TASK PROMPT >> All that is needed is an exact copy of the lines from the beginning of the data below through the line containing "### Query Engine Architecture and Paradigms", minus the pictures.

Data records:
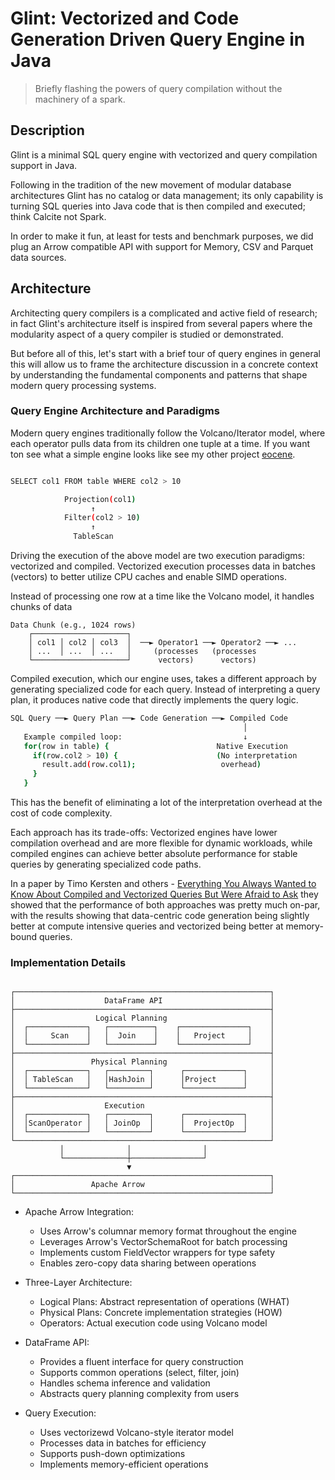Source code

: # Glint: Vectorized and Code Generation Driven Query Engine in Java

> Briefly flashing the powers of query compilation without the machinery of a spark.

## Description

Glint is a minimal SQL query engine with vectorized and query compilation support in Java.

Following in the tradition of the new movement of modular database architectures
Glint has no catalog or data management; its only capability is turning SQL queries
into Java code that is then compiled and executed; think Calcite not Spark.

In order to make it fun, at least for tests and benchmark purposes, we did plug
an Arrow compatible API with support for Memory, CSV and Parquet data sources.

## Architecture

Architecting query compilers is a complicated and active field of research; in fact
Glint's architecture itself is inspired from several papers where the modularity
aspect of a query compiler is studied or demonstrated.

But before all of this, let's start with a brief tour of query engines in general this
will allow us to frame the architecture discussion in a concrete context by understanding
the fundamental components and patterns that shape modern query processing systems.

### Query Engine Architecture and Paradigms

Modern query engines traditionally follow the Volcano/Iterator model, where each operator
pulls data from its children one tuple at a time. If you want ton see what a simple
engine looks like see my other project [eocene](https://github.com/clflushopt/eocene).

```sh

SELECT col1 FROM table WHERE col2 > 10

            Projection(col1)
                  ↑
            Filter(col2 > 10)
                  ↑
              TableScan
```

Driving the execution of the above model are two execution paradigms: vectorized and compiled.
Vectorized execution processes data in batches (vectors) to better utilize CPU caches and
enable SIMD operations.

Instead of processing one row at a time like the Volcano model, it handles chunks of data

```
Data Chunk (e.g., 1024 rows)
    ┌─────────────────────┐
    │ col1 │ col2 │ col3  │  ──► Operator1 ──► Operator2 ──► ...
    │ ...  │ ...  │ ...   │     (processes   (processes
    └─────────────────────┘      vectors)      vectors)
```

Compiled execution, which our engine uses, takes a different approach by generating specialized
code for each query. Instead of interpreting a query plan, it produces native code that directly
implements the query logic.

```sh
SQL Query ──► Query Plan ──► Code Generation ──► Compiled Code
                                                    │
   Example compiled loop:                           ↓
   for(row in table) {                        Native Execution
     if(row.col2 > 10) {                      (No interpretation
       result.add(row.col1);                   overhead)
     }
   }
```

This has the benefit of eliminating a lot of the interpretation overhead at the cost of code
complexity.

Each approach has its trade-offs: Vectorized engines have lower compilation overhead and are
more flexible for dynamic workloads, while compiled engines can achieve better absolute performance
for stable queries by generating specialized code paths.

In a paper by Timo Kersten and others - [Everything You Always Wanted to Know About Compiled and Vectorized Queries But Were Afraid to Ask](https://www.vldb.org/pvldb/vol11/p2209-kersten.pdf) they showed that the performance of
both approaches was pretty much on-par, with the results showing that data-centric code generation
being slightly better at compute intensive queries and vectorized being better at memory-bound
queries.

### Implementation Details

```

┌─────────────────────────────────────────────────────────┐
│                    DataFrame API                        │
├─────────────────────────────────────────────────────────┤
│                  Logical Planning                       │
│  ┌─────────────┐   ┌──────────┐    ┌───────────────┐    │
│  │     Scan    │   │  Join    │    │   Project     │    │
│  └─────────────┘   └──────────┘    └───────────────┘    │
├─────────────────────────────────────────────────────────┤
│                 Physical Planning                       │
│  ┌─────────────┐   ┌─────────┐      ┌─────────────┐     │
│  │ TableScan   │   │HashJoin │      │Project      │     │
│  └─────────────┘   └─────────┘      └─────────────┘     │
├─────────────────────────────────────────────────────────┤
│                    Execution                            │
│  ┌─────────────┐   ┌─────────┐      ┌─────────────┐     │
│  │ScanOperator │   │ JoinOp  │      │  ProjectOp  │     │
│  └─────────────┘   └─────────┘      └─────────────┘     │
└─────────────────────────────────────────────────────────┘
           │              │                │
           └──────────────┼────────────────┘
                          ▼
┌─────────────────────────────────────────────────────────┐
│                 Apache Arrow                            │
└─────────────────────────────────────────────────────────┘

```

- Apache Arrow Integration:
  - Uses Arrow's columnar memory format throughout the engine
  - Leverages Arrow's VectorSchemaRoot for batch processing
  - Implements custom FieldVector wrappers for type safety
  - Enables zero-copy data sharing between operations

- Three-Layer Architecture:
  - Logical Plans: Abstract representation of operations (WHAT)
  - Physical Plans: Concrete implementation strategies (HOW)
  - Operators: Actual execution code using Volcano model

- DataFrame API:
  - Provides a fluent interface for query construction
  - Supports common operations (select, filter, join)
  - Handles schema inference and validation
  - Abstracts query planning complexity from users

- Query Execution:
  - Uses vectorizewd Volcano-style iterator model
  - Processes data in batches for efficiency
  - Supports push-down optimizations
  - Implements memory-efficient operations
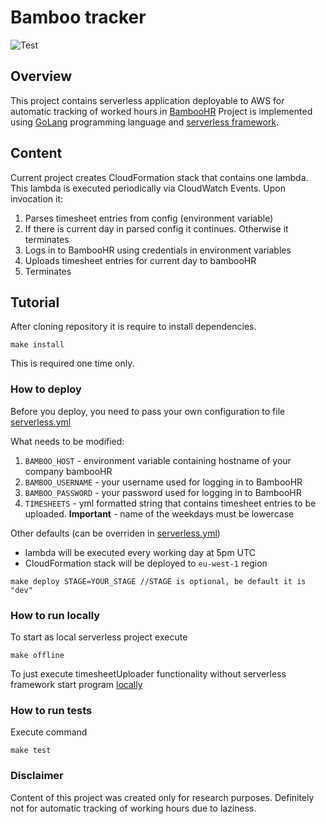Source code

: # Bamboo tracker
![Test](https://github.com/ivanmartos/bamboo-tracker/workflows/Test/badge.svg)


## Overview
This project contains serverless application deployable to AWS for automatic tracking of worked hours in [BambooHR](https://www.bamboohr.com/)
Project is implemented using [GoLang](https://golang.org/) programming language and [serverless framework](https://serverless.com/).

## Content
Current project creates CloudFormation stack that contains one lambda. This lambda is executed periodically via 
CloudWatch Events. Upon invocation it:
1. Parses timesheet entries from config (environment variable)
2. If there is current day in parsed config it continues. Otherwise it terminates
3. Logs in to BambooHR using credentials in environment variables
4. Uploads timesheet entries for current day to bambooHR
5. Terminates

## Tutorial
After cloning repository it is require to install dependencies.
```
make install
```
This is required one time only.

### How to deploy
Before you deploy, you need to pass your own configuration to file [serverless.yml](serverless.yml)

What needs to be modified:
1. `BAMBOO_HOST` - environment variable containing hostname of your company bambooHR
2. `BAMBOO_USERNAME` - your username used for logging in to BambooHR
3. `BAMBOO_PASSWORD` - your password used for logging in to BambooHR
4. `TIMESHEETS` - yml formatted string that contains timesheet entries to be uploaded. **Important** - name of the weekdays must be lowercase

Other defaults (can be overriden in [serverless.yml](serverless.yml))
- lambda will be executed every working day at 5pm UTC
- CloudFormation stack will be deployed to `eu-west-1` region

```
make deploy STAGE=YOUR_STAGE //STAGE is optional, be default it is "dev"
```

### How to run locally
To start as local serverless project execute
```
make offline
```

To just execute timesheetUploader functionality without serverless framework start program [locally](cmd/timesheetUploaderLocal)

### How to run tests
Execute command 
```
make test
```


### Disclaimer
Content of this project was created only for research purposes. 
Definitely not for automatic tracking of working hours due to laziness.
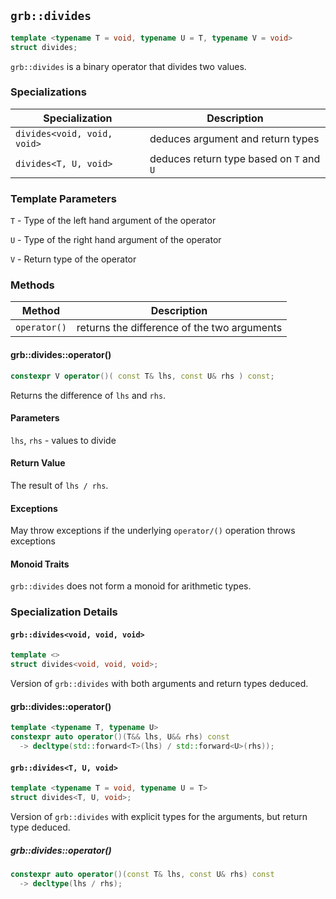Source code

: ## `grb::divides`

```cpp
template <typename T = void, typename U = T, typename V = void>
struct divides;
```

`grb::divides` is a binary operator that divides two values.

### Specializations
Specialization | Description
----- | -----
`divides<void, void, void>` | deduces argument and return types
`divides<T, U, void>` | deduces return type based on `T` and `U`


### Template Parameters
`T` - Type of the left hand argument of the operator

`U` - Type of the right hand argument of the operator

`V` - Return type of the operator

### Methods
Method | Description
----- | -----
`operator()` | returns the difference of the two arguments

#### grb::divides::operator()

```cpp
constexpr V operator()( const T& lhs, const U& rhs ) const;
```

Returns the difference of `lhs` and `rhs`.

#### Parameters

`lhs`, `rhs` - values to divide

#### Return Value

The result of `lhs / rhs`.

#### Exceptions

May throw exceptions if the underlying `operator/()` operation throws exceptions

#### Monoid Traits

`grb::divides` does not form a monoid for arithmetic types.

### Specialization Details
#### `grb::divides<void, void, void>`
```cpp
template <>
struct divides<void, void, void>;
```
Version of `grb::divides` with both arguments and return types deduced.

#### grb::divides::operator()

```cpp
template <typename T, typename U>
constexpr auto operator()(T&& lhs, U&& rhs) const
  -> decltype(std::forward<T>(lhs) / std::forward<U>(rhs));
```

#### `grb::divides<T, U, void>`

```cpp
template <typename T = void, typename U = T>
struct divides<T, U, void>;
```

Version of `grb::divides` with explicit types for the arguments, but return type deduced.

##### grb::divides::operator()

```cpp
constexpr auto operator()(const T& lhs, const U& rhs) const
  -> decltype(lhs / rhs);
```
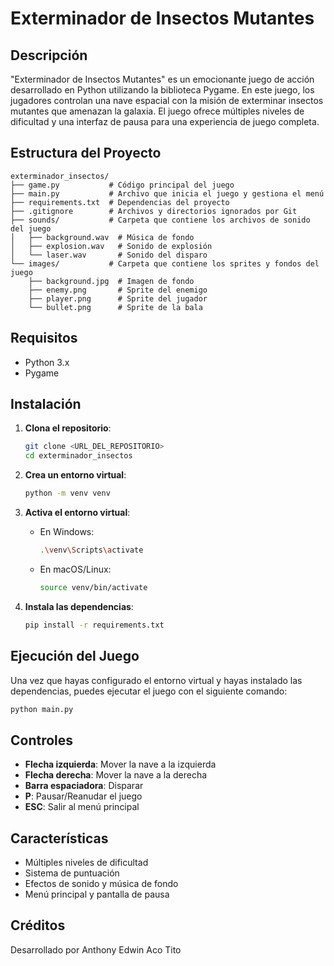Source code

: # Exterminador de Insectos Mutantes

## Descripción
"Exterminador de Insectos Mutantes" es un emocionante juego de acción desarrollado en Python utilizando la biblioteca Pygame. En este juego, los jugadores controlan una nave espacial con la misión de exterminar insectos mutantes que amenazan la galaxia. El juego ofrece múltiples niveles de dificultad y una interfaz de pausa para una experiencia de juego completa.

## Estructura del Proyecto

```
exterminador_insectos/
├── game.py           # Código principal del juego
├── main.py           # Archivo que inicia el juego y gestiona el menú
├── requirements.txt  # Dependencias del proyecto
├── .gitignore        # Archivos y directorios ignorados por Git
├── sounds/           # Carpeta que contiene los archivos de sonido del juego
│   ├── background.wav  # Música de fondo
│   ├── explosion.wav   # Sonido de explosión
│   └── laser.wav       # Sonido del disparo
└── images/           # Carpeta que contiene los sprites y fondos del juego
    ├── background.jpg  # Imagen de fondo
    ├── enemy.png       # Sprite del enemigo
    ├── player.png      # Sprite del jugador
    └── bullet.png      # Sprite de la bala
```

## Requisitos
- Python 3.x
- Pygame

## Instalación

1. **Clona el repositorio**:
   ```sh
   git clone <URL_DEL_REPOSITORIO>
   cd exterminador_insectos
   ```

2. **Crea un entorno virtual**:
   ```sh
   python -m venv venv
   ```

3. **Activa el entorno virtual**:
   - En Windows:
     ```sh
     .\venv\Scripts\activate
     ```
   - En macOS/Linux:
     ```sh
     source venv/bin/activate
     ```

4. **Instala las dependencias**:
   ```sh
   pip install -r requirements.txt
   ```

## Ejecución del Juego

Una vez que hayas configurado el entorno virtual y hayas instalado las dependencias, puedes ejecutar el juego con el siguiente comando:

```sh
python main.py
```

## Controles
- **Flecha izquierda**: Mover la nave a la izquierda
- **Flecha derecha**: Mover la nave a la derecha
- **Barra espaciadora**: Disparar
- **P**: Pausar/Reanudar el juego
- **ESC**: Salir al menú principal

## Características
- Múltiples niveles de dificultad
- Sistema de puntuación
- Efectos de sonido y música de fondo
- Menú principal y pantalla de pausa

## Créditos
Desarrollado por Anthony Edwin Aco Tito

EXERCISE RESULT >>
Source code

: # Glint: Vectorized and Code Generation Driven Query Engine in Java

> Briefly flashing the powers of query compilation without the machinery of a spark.

## Description

Glint is a minimal SQL query engine with vectorized and query compilation support in Java.

Following in the tradition of the new movement of modular database architectures
Glint has no catalog or data management; its only capability is turning SQL queries
into Java code that is then compiled and executed; think Calcite not Spark.

In order to make it fun, at least for tests and benchmark purposes, we did plug
an Arrow compatible API with support for Memory, CSV and Parquet data sources.

## Architecture

Architecting query compilers is a complicated and active field of research; in fact
Glint's architecture itself is inspired from several papers where the modularity
aspect of a query compiler is studied or demonstrated.

But before all of this, let's start with a brief tour of query engines in general this
will allow us to frame the architecture discussion in a concrete context by understanding
the fundamental components and patterns that shape modern query processing systems.

### Query Engine Architecture and Paradigms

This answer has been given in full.